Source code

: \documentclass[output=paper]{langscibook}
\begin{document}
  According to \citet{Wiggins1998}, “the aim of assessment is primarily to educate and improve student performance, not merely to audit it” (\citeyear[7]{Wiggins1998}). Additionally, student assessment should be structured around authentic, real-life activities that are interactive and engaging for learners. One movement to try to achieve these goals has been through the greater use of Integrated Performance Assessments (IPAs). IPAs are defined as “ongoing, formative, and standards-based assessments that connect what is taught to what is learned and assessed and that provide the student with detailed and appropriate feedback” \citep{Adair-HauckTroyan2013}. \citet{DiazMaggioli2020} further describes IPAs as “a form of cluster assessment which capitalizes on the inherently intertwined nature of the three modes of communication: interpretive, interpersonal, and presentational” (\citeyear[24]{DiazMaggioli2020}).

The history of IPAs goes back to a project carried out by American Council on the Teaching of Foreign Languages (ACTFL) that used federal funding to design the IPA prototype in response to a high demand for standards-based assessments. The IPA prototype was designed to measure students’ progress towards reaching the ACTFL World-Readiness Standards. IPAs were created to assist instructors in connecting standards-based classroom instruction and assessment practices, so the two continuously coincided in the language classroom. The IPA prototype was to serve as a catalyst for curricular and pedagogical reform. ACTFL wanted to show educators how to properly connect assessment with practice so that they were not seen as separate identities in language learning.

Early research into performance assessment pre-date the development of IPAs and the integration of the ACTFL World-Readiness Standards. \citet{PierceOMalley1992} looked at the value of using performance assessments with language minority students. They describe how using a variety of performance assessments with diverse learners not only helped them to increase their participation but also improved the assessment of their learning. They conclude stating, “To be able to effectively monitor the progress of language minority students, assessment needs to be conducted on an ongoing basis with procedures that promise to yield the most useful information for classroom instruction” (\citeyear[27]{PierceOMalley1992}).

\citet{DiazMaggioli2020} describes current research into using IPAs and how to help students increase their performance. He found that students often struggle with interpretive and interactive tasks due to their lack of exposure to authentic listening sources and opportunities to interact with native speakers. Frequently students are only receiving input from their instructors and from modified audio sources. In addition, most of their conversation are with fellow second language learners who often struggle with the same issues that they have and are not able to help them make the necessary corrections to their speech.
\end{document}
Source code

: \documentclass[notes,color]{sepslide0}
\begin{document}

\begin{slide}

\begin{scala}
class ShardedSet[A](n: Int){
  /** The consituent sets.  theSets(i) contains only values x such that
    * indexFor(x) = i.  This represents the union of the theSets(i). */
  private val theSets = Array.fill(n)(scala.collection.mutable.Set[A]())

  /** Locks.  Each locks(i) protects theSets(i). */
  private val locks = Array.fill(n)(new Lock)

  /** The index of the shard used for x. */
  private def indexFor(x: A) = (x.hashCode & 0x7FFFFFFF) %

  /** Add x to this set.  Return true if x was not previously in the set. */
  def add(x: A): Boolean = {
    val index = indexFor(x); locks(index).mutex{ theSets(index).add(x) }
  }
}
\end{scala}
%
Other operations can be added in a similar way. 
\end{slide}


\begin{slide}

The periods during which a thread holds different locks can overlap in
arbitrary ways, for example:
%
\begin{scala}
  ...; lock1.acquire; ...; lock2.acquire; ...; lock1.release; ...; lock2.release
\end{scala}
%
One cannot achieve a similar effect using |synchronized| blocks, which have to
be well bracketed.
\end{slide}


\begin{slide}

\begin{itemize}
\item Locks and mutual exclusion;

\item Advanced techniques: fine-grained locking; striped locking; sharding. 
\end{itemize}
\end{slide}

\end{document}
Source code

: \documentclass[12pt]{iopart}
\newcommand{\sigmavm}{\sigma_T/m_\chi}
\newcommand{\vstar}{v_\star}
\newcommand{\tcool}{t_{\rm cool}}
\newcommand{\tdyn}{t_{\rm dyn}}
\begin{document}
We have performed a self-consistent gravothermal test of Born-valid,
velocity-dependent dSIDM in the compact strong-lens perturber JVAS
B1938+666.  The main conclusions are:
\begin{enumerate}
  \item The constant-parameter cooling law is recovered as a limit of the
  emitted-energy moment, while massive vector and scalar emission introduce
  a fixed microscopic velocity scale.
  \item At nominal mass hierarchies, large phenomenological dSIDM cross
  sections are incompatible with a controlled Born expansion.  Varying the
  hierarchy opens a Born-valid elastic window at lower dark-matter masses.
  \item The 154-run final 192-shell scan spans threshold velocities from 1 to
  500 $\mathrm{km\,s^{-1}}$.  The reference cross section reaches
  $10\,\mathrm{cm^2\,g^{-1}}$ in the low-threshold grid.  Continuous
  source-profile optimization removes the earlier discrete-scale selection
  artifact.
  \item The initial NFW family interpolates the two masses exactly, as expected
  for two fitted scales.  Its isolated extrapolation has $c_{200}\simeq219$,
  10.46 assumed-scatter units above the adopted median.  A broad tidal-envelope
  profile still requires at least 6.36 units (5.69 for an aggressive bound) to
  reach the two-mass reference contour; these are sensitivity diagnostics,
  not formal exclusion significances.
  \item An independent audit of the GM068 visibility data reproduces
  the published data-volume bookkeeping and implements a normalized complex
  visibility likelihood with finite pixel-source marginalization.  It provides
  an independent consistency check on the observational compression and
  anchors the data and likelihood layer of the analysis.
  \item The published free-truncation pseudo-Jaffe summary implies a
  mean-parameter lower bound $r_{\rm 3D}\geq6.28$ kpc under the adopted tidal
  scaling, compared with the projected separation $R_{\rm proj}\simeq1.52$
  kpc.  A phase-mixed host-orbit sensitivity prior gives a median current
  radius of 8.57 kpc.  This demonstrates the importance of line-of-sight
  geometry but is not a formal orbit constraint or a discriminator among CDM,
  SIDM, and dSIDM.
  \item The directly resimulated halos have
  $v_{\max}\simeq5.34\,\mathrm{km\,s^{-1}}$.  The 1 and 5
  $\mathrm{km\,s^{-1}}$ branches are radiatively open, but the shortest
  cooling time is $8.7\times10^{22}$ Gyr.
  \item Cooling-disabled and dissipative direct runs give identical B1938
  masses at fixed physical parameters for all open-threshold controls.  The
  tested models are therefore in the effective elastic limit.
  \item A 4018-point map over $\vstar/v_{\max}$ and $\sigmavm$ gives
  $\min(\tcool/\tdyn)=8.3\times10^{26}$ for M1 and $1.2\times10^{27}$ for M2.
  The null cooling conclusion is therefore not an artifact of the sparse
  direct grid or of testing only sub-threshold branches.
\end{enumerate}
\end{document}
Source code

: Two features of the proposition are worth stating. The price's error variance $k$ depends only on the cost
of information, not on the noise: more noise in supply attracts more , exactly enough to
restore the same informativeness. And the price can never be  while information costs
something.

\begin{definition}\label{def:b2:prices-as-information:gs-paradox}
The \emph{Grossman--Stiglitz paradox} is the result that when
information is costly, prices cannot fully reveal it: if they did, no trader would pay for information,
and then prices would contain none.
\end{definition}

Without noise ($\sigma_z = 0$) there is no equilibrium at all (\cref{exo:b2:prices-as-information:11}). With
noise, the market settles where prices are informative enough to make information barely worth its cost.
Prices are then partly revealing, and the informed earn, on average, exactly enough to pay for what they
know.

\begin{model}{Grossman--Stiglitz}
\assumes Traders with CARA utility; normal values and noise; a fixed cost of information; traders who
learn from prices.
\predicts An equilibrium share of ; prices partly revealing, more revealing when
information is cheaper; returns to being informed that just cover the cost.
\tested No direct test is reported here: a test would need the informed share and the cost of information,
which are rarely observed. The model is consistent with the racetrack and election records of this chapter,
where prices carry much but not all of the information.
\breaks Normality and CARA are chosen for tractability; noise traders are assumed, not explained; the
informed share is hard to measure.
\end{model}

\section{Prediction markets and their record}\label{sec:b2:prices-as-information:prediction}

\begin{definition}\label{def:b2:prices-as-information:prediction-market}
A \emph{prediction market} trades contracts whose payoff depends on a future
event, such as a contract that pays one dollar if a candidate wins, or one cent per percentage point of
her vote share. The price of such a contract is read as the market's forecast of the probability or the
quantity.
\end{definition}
- - - -
Please return every line from the material above where the string "informed" occurs.

The answer:
Prices are then partly revealing, and the informed earn, on average, exactly enough to pay for what they
information is cheaper; returns to being informed that just cover the cost.
\tested No direct test is reported here: a test would need the informed share and the cost of information,
informed share is hard to measure.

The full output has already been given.